Scientists have used galaxy clusters as cosmic magnifying glasses, with the help of a technique called "gravitational lensing," but this is the first time they have been used to zoom in on extreme, distant, X-ray-emitting phenomena, says the study published in Nature Astronomy.
Galaxy clusters, explain the research team, are the most massive objects in the universe, composed of thousands of galaxies, all bound together by gravity as an enormous force.
"Galaxy clusters are so massive, and their gravitational pull is so strong that they can distort the fabric of space-time, bending the universe and any surrounding light. Scientists have used galaxy clusters to magnify objects at optical wavelengths, but never in the X-ray band of the electromagnetic spectrum, mainly because galaxy clusters themselves emit an enormous amount of X-rays. Scientists have thought that X-rays coming from a background source would be impossible to discern from the cluster's own glare," says the study.
Accordingly, for the current study, the scientists decided to test an idea: if they could remove the X-ray emissions coming from the galaxy cluster to view the much fainter X-rays coming from an object, behind from the cluster and magnified by it.
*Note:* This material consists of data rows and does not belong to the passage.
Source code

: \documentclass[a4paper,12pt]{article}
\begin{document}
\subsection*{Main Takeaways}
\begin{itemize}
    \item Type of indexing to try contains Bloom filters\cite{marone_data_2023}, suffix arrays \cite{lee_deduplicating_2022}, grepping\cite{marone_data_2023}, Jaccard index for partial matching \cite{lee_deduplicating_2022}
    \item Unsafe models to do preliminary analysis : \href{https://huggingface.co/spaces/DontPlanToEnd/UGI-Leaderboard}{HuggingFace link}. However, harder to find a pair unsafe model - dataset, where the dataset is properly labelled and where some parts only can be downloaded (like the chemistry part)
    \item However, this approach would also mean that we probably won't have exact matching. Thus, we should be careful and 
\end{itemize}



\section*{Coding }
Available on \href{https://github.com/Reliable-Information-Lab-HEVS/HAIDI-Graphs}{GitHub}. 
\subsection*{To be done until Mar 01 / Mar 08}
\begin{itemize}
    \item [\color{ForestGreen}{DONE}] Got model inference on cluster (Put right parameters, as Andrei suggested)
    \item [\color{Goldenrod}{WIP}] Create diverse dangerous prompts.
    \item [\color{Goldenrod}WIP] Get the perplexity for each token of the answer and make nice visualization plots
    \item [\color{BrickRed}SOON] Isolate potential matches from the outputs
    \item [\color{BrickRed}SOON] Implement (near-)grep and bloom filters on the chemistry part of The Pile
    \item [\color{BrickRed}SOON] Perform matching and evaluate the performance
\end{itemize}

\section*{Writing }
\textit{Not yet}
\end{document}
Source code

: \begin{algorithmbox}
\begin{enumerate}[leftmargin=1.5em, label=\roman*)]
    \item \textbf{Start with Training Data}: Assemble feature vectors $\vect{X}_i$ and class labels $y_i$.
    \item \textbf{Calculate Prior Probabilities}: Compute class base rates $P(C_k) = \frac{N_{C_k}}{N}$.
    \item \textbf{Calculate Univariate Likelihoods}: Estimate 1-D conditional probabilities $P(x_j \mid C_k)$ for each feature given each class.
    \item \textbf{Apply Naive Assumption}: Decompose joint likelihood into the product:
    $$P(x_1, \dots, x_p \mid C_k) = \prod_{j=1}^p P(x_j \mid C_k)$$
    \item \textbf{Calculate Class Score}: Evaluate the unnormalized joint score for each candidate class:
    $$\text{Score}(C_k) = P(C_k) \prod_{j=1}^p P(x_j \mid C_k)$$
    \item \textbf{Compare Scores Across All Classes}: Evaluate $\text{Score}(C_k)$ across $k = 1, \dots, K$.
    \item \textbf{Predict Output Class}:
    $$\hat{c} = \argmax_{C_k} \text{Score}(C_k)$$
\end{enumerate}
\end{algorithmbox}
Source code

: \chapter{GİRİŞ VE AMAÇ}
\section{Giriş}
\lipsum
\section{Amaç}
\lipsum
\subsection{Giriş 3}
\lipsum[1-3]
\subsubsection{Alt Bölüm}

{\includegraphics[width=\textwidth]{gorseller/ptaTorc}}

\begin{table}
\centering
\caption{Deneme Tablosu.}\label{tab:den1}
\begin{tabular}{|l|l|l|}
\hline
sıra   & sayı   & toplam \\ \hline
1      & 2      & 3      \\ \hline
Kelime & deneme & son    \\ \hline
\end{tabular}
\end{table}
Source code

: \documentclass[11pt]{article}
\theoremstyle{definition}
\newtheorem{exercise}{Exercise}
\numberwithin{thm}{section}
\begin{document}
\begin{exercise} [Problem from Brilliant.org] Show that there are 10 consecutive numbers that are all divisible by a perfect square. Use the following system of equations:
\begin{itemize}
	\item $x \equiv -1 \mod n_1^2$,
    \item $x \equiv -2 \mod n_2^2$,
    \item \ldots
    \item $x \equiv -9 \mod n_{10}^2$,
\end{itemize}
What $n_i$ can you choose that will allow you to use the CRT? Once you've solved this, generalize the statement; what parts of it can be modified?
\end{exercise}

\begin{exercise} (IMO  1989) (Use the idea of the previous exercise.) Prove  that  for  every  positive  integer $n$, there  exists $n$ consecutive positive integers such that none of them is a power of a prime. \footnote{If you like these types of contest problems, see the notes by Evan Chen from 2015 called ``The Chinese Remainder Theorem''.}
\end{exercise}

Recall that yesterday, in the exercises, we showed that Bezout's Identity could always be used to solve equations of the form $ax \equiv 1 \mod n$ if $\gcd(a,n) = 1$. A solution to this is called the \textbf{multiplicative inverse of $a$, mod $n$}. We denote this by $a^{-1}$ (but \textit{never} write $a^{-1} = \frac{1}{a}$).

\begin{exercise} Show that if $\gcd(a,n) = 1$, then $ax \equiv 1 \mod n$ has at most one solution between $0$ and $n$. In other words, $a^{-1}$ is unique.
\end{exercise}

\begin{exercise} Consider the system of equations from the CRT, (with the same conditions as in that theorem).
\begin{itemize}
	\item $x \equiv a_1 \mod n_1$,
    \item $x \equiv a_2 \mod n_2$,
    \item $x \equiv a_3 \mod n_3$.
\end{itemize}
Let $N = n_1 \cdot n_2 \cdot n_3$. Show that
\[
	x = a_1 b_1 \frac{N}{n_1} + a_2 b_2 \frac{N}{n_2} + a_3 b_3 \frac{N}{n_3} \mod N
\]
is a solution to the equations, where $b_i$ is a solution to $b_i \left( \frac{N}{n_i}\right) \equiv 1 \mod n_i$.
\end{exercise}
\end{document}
The idea was tested with observations taken by NASA's Chandra X-ray Observatory. The scientists looked in particular at Chandra's measurements of the Phoenix cluster, a distant galaxy cluster located 5.7 billion light-years from Earth. The Phoenix cluster, which was discovered in 2012, is one of the most massive and luminous galaxy clusters in the universe. This cluster, says the study, is estimated to be about a quadrillion times as massive as the sun, with gravitational effects that should make it a powerful, natural magnifying lens.
"The idea is to take whatever your best X-ray telescope is (in this case, Chandra), and use a natural lens to magnify and effectively make Chandra bigger, so you can see more distant things," says Bayliss.
The researchers analyzed observations of the Phoenix cluster, taken continuously by Chandra for over a month. They also looked at images of the cluster taken by two optical and infrared telescopes -- the Hubble Space Telescope and the Magellan telescope in Chile.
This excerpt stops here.